The deferred adoption mechanism
To ensure deterministic resource allocation and 100% metric attribution, fluxrig utilizes a Deferred Adoption lifecycle.
IMPORTANT
A Rack in pending status does NOT initialize its Gear Runtime or OpenTelemetry SDK. It remains in a passive heartbeat-only state until it is officially adopted and activated.
This architecture ensures that telemetry and processing only begin once the Rack has its permanent, sovereign identity, resulting in a clean and consistent operational data stream.
Enrollment flow
Adoption paths
There are three ways a Rack can transition from pending to active:
Path A: Auto-Adoption (Configuration)
In development or lab environments, the Mixer can be configured to immediately activate any new Rack that connects. This is controlled in fluxrig-mixer.toml:
[enrollment]
auto_adopt = true
Path B: Adoption by Scenario
A Rack is automatically adopted if it is explicitly targeted by an active Scenario. When a Scenario is activated that defines a Rack by name, the Registry promotes that Rack to active status and pushes the execution logic immediately.
Path C: Manual Adoption (API/CLI)
In high-security production environments, Racks remain pending until an operator explicitly approves them via the Mixer's REST API or the fluxrig CLI.

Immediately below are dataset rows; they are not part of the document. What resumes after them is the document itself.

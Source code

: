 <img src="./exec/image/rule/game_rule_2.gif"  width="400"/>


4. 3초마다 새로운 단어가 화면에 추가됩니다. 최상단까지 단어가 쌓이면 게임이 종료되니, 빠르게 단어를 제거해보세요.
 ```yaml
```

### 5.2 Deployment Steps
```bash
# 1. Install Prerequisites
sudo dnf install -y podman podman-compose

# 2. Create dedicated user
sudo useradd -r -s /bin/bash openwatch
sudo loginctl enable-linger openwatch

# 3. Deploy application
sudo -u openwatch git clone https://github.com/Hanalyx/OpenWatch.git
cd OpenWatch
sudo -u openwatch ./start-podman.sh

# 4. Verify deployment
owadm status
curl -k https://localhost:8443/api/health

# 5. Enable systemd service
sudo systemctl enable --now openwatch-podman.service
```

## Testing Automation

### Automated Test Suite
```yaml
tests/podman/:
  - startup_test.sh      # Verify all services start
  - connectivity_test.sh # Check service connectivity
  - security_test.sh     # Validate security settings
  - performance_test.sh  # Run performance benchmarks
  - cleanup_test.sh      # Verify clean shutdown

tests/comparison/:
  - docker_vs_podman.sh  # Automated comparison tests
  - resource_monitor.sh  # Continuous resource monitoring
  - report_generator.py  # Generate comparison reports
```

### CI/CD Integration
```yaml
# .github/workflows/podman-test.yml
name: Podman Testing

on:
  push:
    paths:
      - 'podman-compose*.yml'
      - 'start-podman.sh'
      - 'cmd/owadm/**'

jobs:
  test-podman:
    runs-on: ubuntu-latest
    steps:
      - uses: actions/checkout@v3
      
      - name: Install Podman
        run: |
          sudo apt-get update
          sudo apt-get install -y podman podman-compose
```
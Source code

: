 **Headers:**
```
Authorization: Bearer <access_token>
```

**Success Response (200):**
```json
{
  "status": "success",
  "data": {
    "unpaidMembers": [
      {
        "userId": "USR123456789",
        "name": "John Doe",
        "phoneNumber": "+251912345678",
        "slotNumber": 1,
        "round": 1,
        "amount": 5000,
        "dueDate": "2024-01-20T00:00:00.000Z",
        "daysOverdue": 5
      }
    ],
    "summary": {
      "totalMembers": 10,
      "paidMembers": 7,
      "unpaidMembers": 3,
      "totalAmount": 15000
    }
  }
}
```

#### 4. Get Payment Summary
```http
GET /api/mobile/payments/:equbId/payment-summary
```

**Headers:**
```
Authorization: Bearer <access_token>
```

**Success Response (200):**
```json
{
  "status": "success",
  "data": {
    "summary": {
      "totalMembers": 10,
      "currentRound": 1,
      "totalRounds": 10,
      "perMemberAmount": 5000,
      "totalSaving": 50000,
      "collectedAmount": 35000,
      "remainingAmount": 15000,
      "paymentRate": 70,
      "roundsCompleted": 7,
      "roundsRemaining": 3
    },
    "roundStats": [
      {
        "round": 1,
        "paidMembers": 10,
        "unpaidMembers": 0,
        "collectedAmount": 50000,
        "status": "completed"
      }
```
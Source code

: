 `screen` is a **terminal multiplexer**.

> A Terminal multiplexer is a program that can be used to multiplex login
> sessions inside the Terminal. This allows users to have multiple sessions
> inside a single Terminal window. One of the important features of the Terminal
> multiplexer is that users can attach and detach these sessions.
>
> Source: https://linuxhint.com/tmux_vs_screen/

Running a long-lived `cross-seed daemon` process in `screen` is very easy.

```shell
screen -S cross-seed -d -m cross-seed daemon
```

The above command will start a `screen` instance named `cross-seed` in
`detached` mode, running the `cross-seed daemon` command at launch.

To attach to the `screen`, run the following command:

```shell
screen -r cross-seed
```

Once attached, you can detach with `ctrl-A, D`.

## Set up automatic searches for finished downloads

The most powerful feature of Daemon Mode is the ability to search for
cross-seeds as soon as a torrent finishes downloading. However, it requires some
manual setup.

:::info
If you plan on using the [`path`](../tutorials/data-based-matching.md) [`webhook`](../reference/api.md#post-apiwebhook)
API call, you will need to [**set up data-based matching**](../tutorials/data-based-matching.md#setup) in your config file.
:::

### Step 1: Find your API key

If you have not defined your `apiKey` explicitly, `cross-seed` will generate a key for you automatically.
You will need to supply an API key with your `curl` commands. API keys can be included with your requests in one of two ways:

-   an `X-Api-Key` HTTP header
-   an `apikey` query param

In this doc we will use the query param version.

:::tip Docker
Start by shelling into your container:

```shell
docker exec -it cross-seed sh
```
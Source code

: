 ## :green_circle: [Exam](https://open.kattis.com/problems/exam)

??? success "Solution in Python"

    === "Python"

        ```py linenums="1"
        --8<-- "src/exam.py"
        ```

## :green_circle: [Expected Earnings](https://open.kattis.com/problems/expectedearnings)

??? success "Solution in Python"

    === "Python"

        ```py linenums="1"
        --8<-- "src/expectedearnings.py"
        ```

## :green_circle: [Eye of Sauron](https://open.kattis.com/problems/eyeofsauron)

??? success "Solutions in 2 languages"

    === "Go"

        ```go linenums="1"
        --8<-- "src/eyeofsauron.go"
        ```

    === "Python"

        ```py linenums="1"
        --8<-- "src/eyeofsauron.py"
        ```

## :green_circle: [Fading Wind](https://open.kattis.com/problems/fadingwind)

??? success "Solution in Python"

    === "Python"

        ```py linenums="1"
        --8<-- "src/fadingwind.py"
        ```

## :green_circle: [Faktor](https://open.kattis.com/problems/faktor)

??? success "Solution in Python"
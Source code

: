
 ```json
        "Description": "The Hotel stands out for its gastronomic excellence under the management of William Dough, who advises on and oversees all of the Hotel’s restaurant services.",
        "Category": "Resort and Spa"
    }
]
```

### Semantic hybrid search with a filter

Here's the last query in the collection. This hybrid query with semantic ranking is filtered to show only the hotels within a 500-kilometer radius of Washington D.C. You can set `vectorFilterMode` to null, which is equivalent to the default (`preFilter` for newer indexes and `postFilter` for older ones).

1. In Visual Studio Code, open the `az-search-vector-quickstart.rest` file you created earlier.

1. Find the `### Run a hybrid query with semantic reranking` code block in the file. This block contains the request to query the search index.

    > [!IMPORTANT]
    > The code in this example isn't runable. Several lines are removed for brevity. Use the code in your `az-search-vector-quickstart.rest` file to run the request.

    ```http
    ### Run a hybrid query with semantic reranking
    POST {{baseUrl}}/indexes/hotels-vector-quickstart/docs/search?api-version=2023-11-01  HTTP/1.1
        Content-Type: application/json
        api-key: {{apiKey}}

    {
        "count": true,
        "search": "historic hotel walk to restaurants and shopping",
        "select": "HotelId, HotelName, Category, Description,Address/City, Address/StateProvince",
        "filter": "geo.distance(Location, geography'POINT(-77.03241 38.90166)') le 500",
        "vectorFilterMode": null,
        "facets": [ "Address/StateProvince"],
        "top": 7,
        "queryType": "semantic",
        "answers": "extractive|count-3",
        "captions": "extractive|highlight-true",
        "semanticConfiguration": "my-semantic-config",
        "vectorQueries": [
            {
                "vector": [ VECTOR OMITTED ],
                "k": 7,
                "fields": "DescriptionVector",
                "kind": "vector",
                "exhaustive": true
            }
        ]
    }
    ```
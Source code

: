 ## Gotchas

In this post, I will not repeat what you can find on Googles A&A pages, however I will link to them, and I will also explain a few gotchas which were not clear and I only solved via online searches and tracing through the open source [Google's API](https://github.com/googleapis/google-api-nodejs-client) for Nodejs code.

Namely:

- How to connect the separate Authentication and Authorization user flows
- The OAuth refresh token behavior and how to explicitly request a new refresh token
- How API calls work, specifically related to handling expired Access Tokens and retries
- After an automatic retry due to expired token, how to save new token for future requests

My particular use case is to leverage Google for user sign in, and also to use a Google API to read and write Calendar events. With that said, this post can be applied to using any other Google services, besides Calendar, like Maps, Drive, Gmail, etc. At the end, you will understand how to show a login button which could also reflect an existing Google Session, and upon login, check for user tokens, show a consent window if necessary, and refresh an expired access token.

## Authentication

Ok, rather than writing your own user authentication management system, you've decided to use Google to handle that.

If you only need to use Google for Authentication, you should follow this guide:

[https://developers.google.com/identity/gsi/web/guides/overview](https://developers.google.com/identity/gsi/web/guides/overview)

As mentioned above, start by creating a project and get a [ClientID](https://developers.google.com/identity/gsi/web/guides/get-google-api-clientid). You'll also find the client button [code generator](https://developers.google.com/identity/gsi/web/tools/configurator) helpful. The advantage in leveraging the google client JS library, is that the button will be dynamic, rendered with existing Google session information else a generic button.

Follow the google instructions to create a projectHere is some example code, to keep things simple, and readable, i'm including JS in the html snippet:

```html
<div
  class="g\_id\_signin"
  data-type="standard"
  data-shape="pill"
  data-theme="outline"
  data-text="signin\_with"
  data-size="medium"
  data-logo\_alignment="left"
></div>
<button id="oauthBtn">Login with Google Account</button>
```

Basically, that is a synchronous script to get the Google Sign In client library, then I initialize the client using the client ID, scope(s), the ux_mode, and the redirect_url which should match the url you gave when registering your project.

State distribution (push model)
When a Rack becomes active, the Registry issues a State Envelope (Passport) signed by the Cluster Key. This passport is stored locally by the Rack (state.flux) and allows it to skip enrollment in future sessions (Session Recovery).
NOTE
Implementation Detail: In the current version, scenario updates are delivered via a high-priority NATS Subject Push (fluxrig.rack.{name}.scenario).
Future Roadmap (v0.5.0+): We are currently re-implementing the Registry to leverage NATS KV [Roadmap] for all state governance. This will move the architecture from a "Push" model to a "Distributed State Watcher" model, increasing resilience and simplifying the handling of concurrent updates.
Heartbeats and presence
The Registry tracks cluster health by listening to heartbeats on the fluxrig.event.heartbeat.> subject. Each Rack periodically emits a heartbeat containing its real-time stats (CPU, Memory). If a Rack misses consecutive heartbeats, the Registry marks it as offline in the DuckDB table.